▶ _TASK INPUT_:

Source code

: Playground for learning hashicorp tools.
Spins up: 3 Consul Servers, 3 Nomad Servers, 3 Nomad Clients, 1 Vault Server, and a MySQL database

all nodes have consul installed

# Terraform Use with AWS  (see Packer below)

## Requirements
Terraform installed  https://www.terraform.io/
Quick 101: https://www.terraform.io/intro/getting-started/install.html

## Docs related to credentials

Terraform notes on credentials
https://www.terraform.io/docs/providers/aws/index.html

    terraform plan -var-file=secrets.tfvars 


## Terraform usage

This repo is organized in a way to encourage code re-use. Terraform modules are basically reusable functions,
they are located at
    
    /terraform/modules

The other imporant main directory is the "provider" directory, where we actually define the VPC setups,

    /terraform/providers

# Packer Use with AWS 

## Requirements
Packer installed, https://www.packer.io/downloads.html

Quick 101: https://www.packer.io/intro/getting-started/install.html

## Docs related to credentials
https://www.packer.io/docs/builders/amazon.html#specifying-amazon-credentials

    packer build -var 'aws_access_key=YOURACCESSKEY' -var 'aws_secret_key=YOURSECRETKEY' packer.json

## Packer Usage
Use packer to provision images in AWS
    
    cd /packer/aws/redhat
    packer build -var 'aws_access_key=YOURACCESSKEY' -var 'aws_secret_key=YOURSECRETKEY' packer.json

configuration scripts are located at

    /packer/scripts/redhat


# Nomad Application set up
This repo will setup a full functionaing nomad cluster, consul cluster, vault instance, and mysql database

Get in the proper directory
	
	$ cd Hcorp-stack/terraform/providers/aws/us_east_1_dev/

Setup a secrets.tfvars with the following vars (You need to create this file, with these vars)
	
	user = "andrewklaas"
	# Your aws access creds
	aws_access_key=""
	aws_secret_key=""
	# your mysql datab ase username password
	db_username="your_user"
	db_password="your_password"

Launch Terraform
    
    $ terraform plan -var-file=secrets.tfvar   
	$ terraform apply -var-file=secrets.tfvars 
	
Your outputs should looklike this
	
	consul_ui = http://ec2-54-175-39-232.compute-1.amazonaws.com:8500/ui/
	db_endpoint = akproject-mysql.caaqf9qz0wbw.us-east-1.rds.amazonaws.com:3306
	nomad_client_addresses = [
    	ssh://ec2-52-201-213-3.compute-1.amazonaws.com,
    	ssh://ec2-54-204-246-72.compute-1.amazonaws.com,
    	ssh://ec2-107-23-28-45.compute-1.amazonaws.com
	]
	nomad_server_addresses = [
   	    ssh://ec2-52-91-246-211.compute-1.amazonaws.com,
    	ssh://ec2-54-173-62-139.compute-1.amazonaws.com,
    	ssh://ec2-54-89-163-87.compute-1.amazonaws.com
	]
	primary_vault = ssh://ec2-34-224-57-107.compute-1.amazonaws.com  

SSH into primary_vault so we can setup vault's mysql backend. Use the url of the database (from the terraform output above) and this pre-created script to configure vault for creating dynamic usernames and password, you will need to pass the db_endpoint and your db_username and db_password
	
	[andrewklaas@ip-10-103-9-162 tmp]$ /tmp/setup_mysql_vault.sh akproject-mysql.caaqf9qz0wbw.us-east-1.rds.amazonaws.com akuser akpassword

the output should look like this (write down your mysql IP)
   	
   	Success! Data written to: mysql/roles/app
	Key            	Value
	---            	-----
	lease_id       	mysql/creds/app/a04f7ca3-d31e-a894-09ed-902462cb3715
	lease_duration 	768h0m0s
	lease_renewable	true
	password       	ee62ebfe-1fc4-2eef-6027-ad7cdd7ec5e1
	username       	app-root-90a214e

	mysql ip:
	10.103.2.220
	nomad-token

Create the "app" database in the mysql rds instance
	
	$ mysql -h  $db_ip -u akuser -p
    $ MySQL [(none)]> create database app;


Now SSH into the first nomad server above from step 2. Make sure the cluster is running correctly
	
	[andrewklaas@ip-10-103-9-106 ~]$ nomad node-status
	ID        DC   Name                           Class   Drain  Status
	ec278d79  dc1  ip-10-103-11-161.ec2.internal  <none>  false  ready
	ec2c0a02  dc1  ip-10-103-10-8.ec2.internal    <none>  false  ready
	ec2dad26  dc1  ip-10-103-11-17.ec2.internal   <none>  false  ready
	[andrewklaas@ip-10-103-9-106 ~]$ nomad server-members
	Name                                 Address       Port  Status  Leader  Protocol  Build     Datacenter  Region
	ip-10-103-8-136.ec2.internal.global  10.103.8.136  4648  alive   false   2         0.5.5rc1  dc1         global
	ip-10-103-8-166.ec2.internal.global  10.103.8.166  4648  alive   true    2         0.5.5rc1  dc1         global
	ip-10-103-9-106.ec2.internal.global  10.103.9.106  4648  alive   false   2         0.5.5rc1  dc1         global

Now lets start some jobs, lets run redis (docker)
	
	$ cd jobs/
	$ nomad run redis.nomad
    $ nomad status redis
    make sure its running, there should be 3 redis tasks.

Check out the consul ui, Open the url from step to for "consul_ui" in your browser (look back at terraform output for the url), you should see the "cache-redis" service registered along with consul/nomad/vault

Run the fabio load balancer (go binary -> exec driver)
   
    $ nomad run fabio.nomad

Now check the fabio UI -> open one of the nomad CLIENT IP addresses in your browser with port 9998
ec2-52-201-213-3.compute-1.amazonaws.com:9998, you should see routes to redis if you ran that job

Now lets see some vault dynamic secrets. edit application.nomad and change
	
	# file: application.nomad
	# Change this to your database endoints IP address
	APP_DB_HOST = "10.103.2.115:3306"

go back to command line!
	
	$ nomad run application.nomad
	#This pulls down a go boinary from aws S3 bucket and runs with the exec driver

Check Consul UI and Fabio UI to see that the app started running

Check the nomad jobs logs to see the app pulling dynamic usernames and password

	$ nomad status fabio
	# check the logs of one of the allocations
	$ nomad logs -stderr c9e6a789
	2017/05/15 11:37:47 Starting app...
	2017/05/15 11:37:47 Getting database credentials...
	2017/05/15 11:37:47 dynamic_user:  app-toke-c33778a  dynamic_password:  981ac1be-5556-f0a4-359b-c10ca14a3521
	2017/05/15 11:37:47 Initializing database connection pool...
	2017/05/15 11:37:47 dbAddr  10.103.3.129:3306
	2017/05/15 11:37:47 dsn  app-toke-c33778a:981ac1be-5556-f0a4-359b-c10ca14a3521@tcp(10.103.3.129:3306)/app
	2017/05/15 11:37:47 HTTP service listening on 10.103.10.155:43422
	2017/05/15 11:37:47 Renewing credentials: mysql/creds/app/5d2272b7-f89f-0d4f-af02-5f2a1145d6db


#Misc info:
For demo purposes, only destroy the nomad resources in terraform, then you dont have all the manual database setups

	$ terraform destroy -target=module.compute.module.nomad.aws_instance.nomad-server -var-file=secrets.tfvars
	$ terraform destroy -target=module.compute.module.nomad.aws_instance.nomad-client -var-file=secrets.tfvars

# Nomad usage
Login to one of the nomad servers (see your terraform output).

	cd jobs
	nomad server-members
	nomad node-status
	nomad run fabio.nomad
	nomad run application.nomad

▶ _TASK REQUIREMENTS_:
Repeat each record exactly, leaving nothing out.

▶ _ANSWER BELOW_:
Source code

: Playground for learning hashicorp tools.
Spins up: 3 Consul Servers, 3 Nomad Servers, 3 Nomad Clients, 1 Vault Server, and a MySQL database

all nodes have consul installed

# Terraform Use with AWS  (see Packer below)

## Requirements
Terraform installed  https://www.terraform.io/
Quick 101: https://www.terraform.io/intro/getting-started/install.html

## Docs related to credentials

Terraform notes on credentials
https://www.terraform.io/docs/providers/aws/index.html

    terraform plan -var-file=secrets.tfvars 


## Terraform usage

This repo is organized in a way to encourage code re-use. Terraform modules are basically reusable functions,
they are located at
    
    /terraform/modules

The other imporant main directory is the "provider" directory, where we actually define the VPC setups,

    /terraform/providers

# Packer Use with AWS 

## Requirements
Packer installed, https://www.packer.io/downloads.html

Quick 101: https://www.packer.io/intro/getting-started/install.html

## Docs related to credentials
https://www.packer.io/docs/builders/amazon.html#specifying-amazon-credentials

    packer build -var 'aws_access_key=YOURACCESSKEY' -var 'aws_secret_key=YOURSECRETKEY' packer.json

## Packer Usage
Use packer to provision images in AWS
    
    cd /packer/aws/redhat
    packer build -var 'aws_access_key=YOURACCESSKEY' -var 'aws_secret_key=YOURSECRETKEY' packer.json

configuration scripts are located at

    /packer/scripts/redhat


# Nomad Application set up
This repo will setup a full functionaing nomad cluster, consul cluster, vault instance, and mysql database

Get in the proper directory
	
	$ cd Hcorp-stack/terraform/providers/aws/us_east_1_dev/

Setup a secrets.tfvars with the following vars (You need to create this file, with these vars)
	
	user = "andrewklaas"
	# Your aws access creds
	aws_access_key=""
	aws_secret_key=""
	# your mysql datab ase username password
	db_username="your_user"
	db_password="your_password"

Launch Terraform
    
    $ terraform plan -var-file=secrets.tfvar   
	$ terraform apply -var-file=secrets.tfvars 
	
Your outputs should looklike this
	
	consul_ui = http://ec2-54-175-39-232.compute-1.amazonaws.com:8500/ui/
	db_endpoint = akproject-mysql.caaqf9qz0wbw.us-east-1.rds.amazonaws.com:3306
	nomad_client_addresses = [
    	ssh://ec2-52-201-213-3.compute-1.amazonaws.com,
    	ssh://ec2-54-204-246-72.compute-1.amazonaws.com,
    	ssh://ec2-107-23-28-45.compute-1.amazonaws.com
	]
	nomad_server_addresses = [
   	    ssh://ec2-52-91-246-211.compute-1.amazonaws.com,
    	ssh://ec2-54-173-62-139.compute-1.amazonaws.com,
    	ssh://ec2-54-89-163-87.compute-1.amazonaws.com
	]
	primary_vault = ssh://ec2-34-224-57-107.compute-1.amazonaws.com  

SSH into primary_vault so we can setup vault's mysql backend. Use the url of the database (from the terraform output above) and this pre-created script to configure vault for creating dynamic usernames and password, you will need to pass the db_endpoint and your db_username and db_password
	
	[andrewklaas@ip-10-103-9-162 tmp]$ /tmp/setup_mysql_vault.sh akproject-mysql.caaqf9qz0wbw.us-east-1.rds.amazonaws.com akuser akpassword

the output should look like this (write down your mysql IP)
   	
   	Success! Data written to: mysql/roles/app
	Key            	Value
	---            	-----
	lease_id       	mysql/creds/app/a04f7ca3-d31e-a894-09ed-902462cb3715
	lease_duration 	768h0m0s
	lease_renewable	true
	password       	ee62ebfe-1fc4-2eef-6027-ad7cdd7ec5e1
	username       	app-root-90a214e

	mysql ip:
	10.103.2.220
	nomad-token

Create the "app" database in the mysql rds instance
	
	$ mysql -h  $db_ip -u akuser -p
    $ MySQL [(none)]> create database app;


Now SSH into the first nomad server above from step 2. Make sure the cluster is running correctly
	
	[andrewklaas@ip-10-103-9-106 ~]$ nomad node-status
	ID        DC   Name                           Class   Drain  Status
	ec278d79  dc1  ip-10-103-11-161.ec2.internal  <none>  false  ready
	ec2c0a02  dc1  ip-10-103-10-8.ec2.internal    <none>  false  ready
	ec2dad26  dc1  ip-10-103-11-17.ec2.internal   <none>  false  ready
	[andrewklaas@ip-10-103-9-106 ~]$ nomad server-members
	Name                                 Address       Port  Status  Leader  Protocol  Build     Datacenter  Region
	ip-10-103-8-136.ec2.internal.global  10.103.8.136  4648  alive   false   2         0.5.5rc1  dc1         global
	ip-10-103-8-166.ec2.internal.global  10.103.8.166  4648  alive   true    2         0.5.5rc1  dc1         global
	ip-10-103-9-106.ec2.internal.global  10.103.9.106  4648  alive   false   2         0.5.5rc1  dc1         global

Now lets start some jobs, lets run redis (docker)
	
	$ cd jobs/
	$ nomad run redis.nomad
    $ nomad status redis
    make sure its running, there should be 3 redis tasks.

Check out the consul ui, Open the url from step to for "consul_ui" in your browser (look back at terraform output for the url), you should see the "cache-redis" service registered along with consul/nomad/vault

Run the fabio load balancer (go binary -> exec driver)
   
    $ nomad run fabio.nomad

Now check the fabio UI -> open one of the nomad CLIENT IP addresses in your browser with port 9998
ec2-52-201-213-3.compute-1.amazonaws.com:9998, you should see routes to redis if you ran that job

Now lets see some vault dynamic secrets. edit application.nomad and change
	
	# file: application.nomad
	# Change this to your database endoints IP address
	APP_DB_HOST = "10.103.2.115:3306"

go back to command line!
	
	$ nomad run application.nomad
	#This pulls down a go boinary from aws S3 bucket and runs with the exec driver

Check Consul UI and Fabio UI to see that the app started running

Check the nomad jobs logs to see the app pulling dynamic usernames and password

	$ nomad status fabio
	# check the logs of one of the allocations
	$ nomad logs -stderr c9e6a789
	2017/05/15 11:37:47 Starting app...
	2017/05/15 11:37:47 Getting database credentials...
	2017/05/15 11:37:47 dynamic_user:  app-toke-c33778a  dynamic_password:  981ac1be-5556-f0a4-359b-c10ca14a3521
	2017/05/15 11:37:47 Initializing database connection pool...
	2017/05/15 11:37:47 dbAddr  10.103.3.129:3306
	2017/05/15 11:37:47 dsn  app-toke-c33778a:981ac1be-5556-f0a4-359b-c10ca14a3521@tcp(10.103.3.129:3306)/app
	2017/05/15 11:37:47 HTTP service listening on 10.103.10.155:43422
	2017/05/15 11:37:47 Renewing credentials: mysql/creds/app/5d2272b7-f89f-0d4f-af02-5f2a1145d6db


#Misc info:
For demo purposes, only destroy the nomad resources in terraform, then you dont have all the manual database setups

	$ terraform destroy -target=module.compute.module.nomad.aws_instance.nomad-server -var-file=secrets.tfvars
	$ terraform destroy -target=module.compute.module.nomad.aws_instance.nomad-client -var-file=secrets.tfvars

# Nomad usage
Login to one of the nomad servers (see your terraform output).

	cd jobs
	nomad server-members
	nomad node-status
	nomad run fabio.nomad
	nomad run application.nomad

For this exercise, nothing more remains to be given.